Extract each line holding the word "current" from the entries.

DATA PROVIDED START

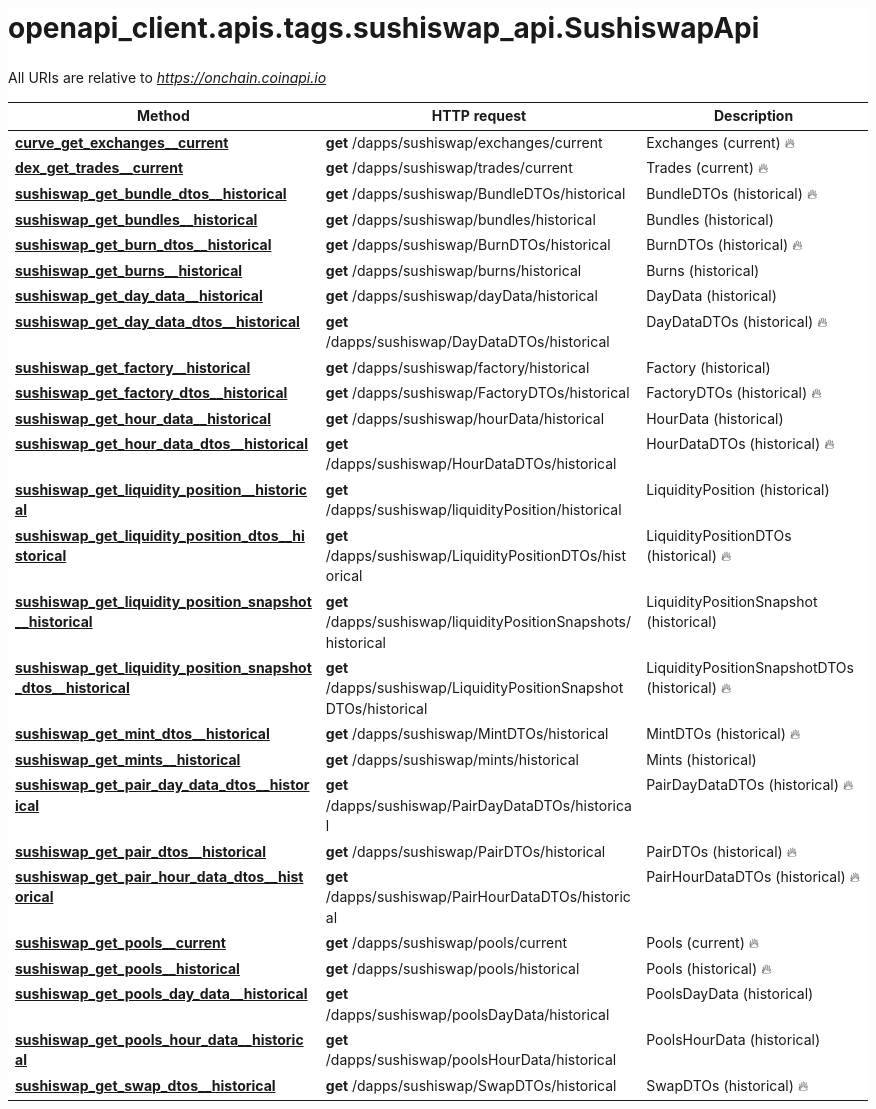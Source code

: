 <a name="__pageTop"></a>
# openapi_client.apis.tags.sushiswap_api.SushiswapApi

All URIs are relative to *https://onchain.coinapi.io*

Method | HTTP request | Description
------------- | ------------- | -------------
[**curve_get_exchanges__current**](#curve_get_exchanges__current) | **get** /dapps/sushiswap/exchanges/current | Exchanges (current) 🔥
[**dex_get_trades__current**](#dex_get_trades__current) | **get** /dapps/sushiswap/trades/current | Trades (current) 🔥
[**sushiswap_get_bundle_dtos__historical**](#sushiswap_get_bundle_dtos__historical) | **get** /dapps/sushiswap/BundleDTOs/historical | BundleDTOs (historical) 🔥
[**sushiswap_get_bundles__historical**](#sushiswap_get_bundles__historical) | **get** /dapps/sushiswap/bundles/historical | Bundles (historical)
[**sushiswap_get_burn_dtos__historical**](#sushiswap_get_burn_dtos__historical) | **get** /dapps/sushiswap/BurnDTOs/historical | BurnDTOs (historical) 🔥
[**sushiswap_get_burns__historical**](#sushiswap_get_burns__historical) | **get** /dapps/sushiswap/burns/historical | Burns (historical)
[**sushiswap_get_day_data__historical**](#sushiswap_get_day_data__historical) | **get** /dapps/sushiswap/dayData/historical | DayData (historical)
[**sushiswap_get_day_data_dtos__historical**](#sushiswap_get_day_data_dtos__historical) | **get** /dapps/sushiswap/DayDataDTOs/historical | DayDataDTOs (historical) 🔥
[**sushiswap_get_factory__historical**](#sushiswap_get_factory__historical) | **get** /dapps/sushiswap/factory/historical | Factory (historical)
[**sushiswap_get_factory_dtos__historical**](#sushiswap_get_factory_dtos__historical) | **get** /dapps/sushiswap/FactoryDTOs/historical | FactoryDTOs (historical) 🔥
[**sushiswap_get_hour_data__historical**](#sushiswap_get_hour_data__historical) | **get** /dapps/sushiswap/hourData/historical | HourData (historical)
[**sushiswap_get_hour_data_dtos__historical**](#sushiswap_get_hour_data_dtos__historical) | **get** /dapps/sushiswap/HourDataDTOs/historical | HourDataDTOs (historical) 🔥
[**sushiswap_get_liquidity_position__historical**](#sushiswap_get_liquidity_position__historical) | **get** /dapps/sushiswap/liquidityPosition/historical | LiquidityPosition (historical)
[**sushiswap_get_liquidity_position_dtos__historical**](#sushiswap_get_liquidity_position_dtos__historical) | **get** /dapps/sushiswap/LiquidityPositionDTOs/historical | LiquidityPositionDTOs (historical) 🔥
[**sushiswap_get_liquidity_position_snapshot__historical**](#sushiswap_get_liquidity_position_snapshot__historical) | **get** /dapps/sushiswap/liquidityPositionSnapshots/historical | LiquidityPositionSnapshot (historical)
[**sushiswap_get_liquidity_position_snapshot_dtos__historical**](#sushiswap_get_liquidity_position_snapshot_dtos__historical) | **get** /dapps/sushiswap/LiquidityPositionSnapshotDTOs/historical | LiquidityPositionSnapshotDTOs (historical) 🔥
[**sushiswap_get_mint_dtos__historical**](#sushiswap_get_mint_dtos__historical) | **get** /dapps/sushiswap/MintDTOs/historical | MintDTOs (historical) 🔥
[**sushiswap_get_mints__historical**](#sushiswap_get_mints__historical) | **get** /dapps/sushiswap/mints/historical | Mints (historical)
[**sushiswap_get_pair_day_data_dtos__historical**](#sushiswap_get_pair_day_data_dtos__historical) | **get** /dapps/sushiswap/PairDayDataDTOs/historical | PairDayDataDTOs (historical) 🔥
[**sushiswap_get_pair_dtos__historical**](#sushiswap_get_pair_dtos__historical) | **get** /dapps/sushiswap/PairDTOs/historical | PairDTOs (historical) 🔥
[**sushiswap_get_pair_hour_data_dtos__historical**](#sushiswap_get_pair_hour_data_dtos__historical) | **get** /dapps/sushiswap/PairHourDataDTOs/historical | PairHourDataDTOs (historical) 🔥
[**sushiswap_get_pools__current**](#sushiswap_get_pools__current) | **get** /dapps/sushiswap/pools/current | Pools (current) 🔥
[**sushiswap_get_pools__historical**](#sushiswap_get_pools__historical) | **get** /dapps/sushiswap/pools/historical | Pools (historical) 🔥
[**sushiswap_get_pools_day_data__historical**](#sushiswap_get_pools_day_data__historical) | **get** /dapps/sushiswap/poolsDayData/historical | PoolsDayData (historical)
[**sushiswap_get_pools_hour_data__historical**](#sushiswap_get_pools_hour_data__historical) | **get** /dapps/sushiswap/poolsHourData/historical | PoolsHourData (historical)
[**sushiswap_get_swap_dtos__historical**](#sushiswap_get_swap_dtos__historical) | **get** /dapps/sushiswap/SwapDTOs/historical | SwapDTOs (historical) 🔥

DATA PROVIDED END

▶ _FINISHED EXERCISE_:
[**curve_get_exchanges__current**](#curve_get_exchanges__current) | **get** /dapps/sushiswap/exchanges/current | Exchanges (current) 🔥
[**dex_get_trades__current**](#dex_get_trades__current) | **get** /dapps/sushiswap/trades/current | Trades (current) 🔥
[**sushiswap_get_pools__current**](#sushiswap_get_pools__current) | **get** /dapps/sushiswap/pools/current | Pools (current) 🔥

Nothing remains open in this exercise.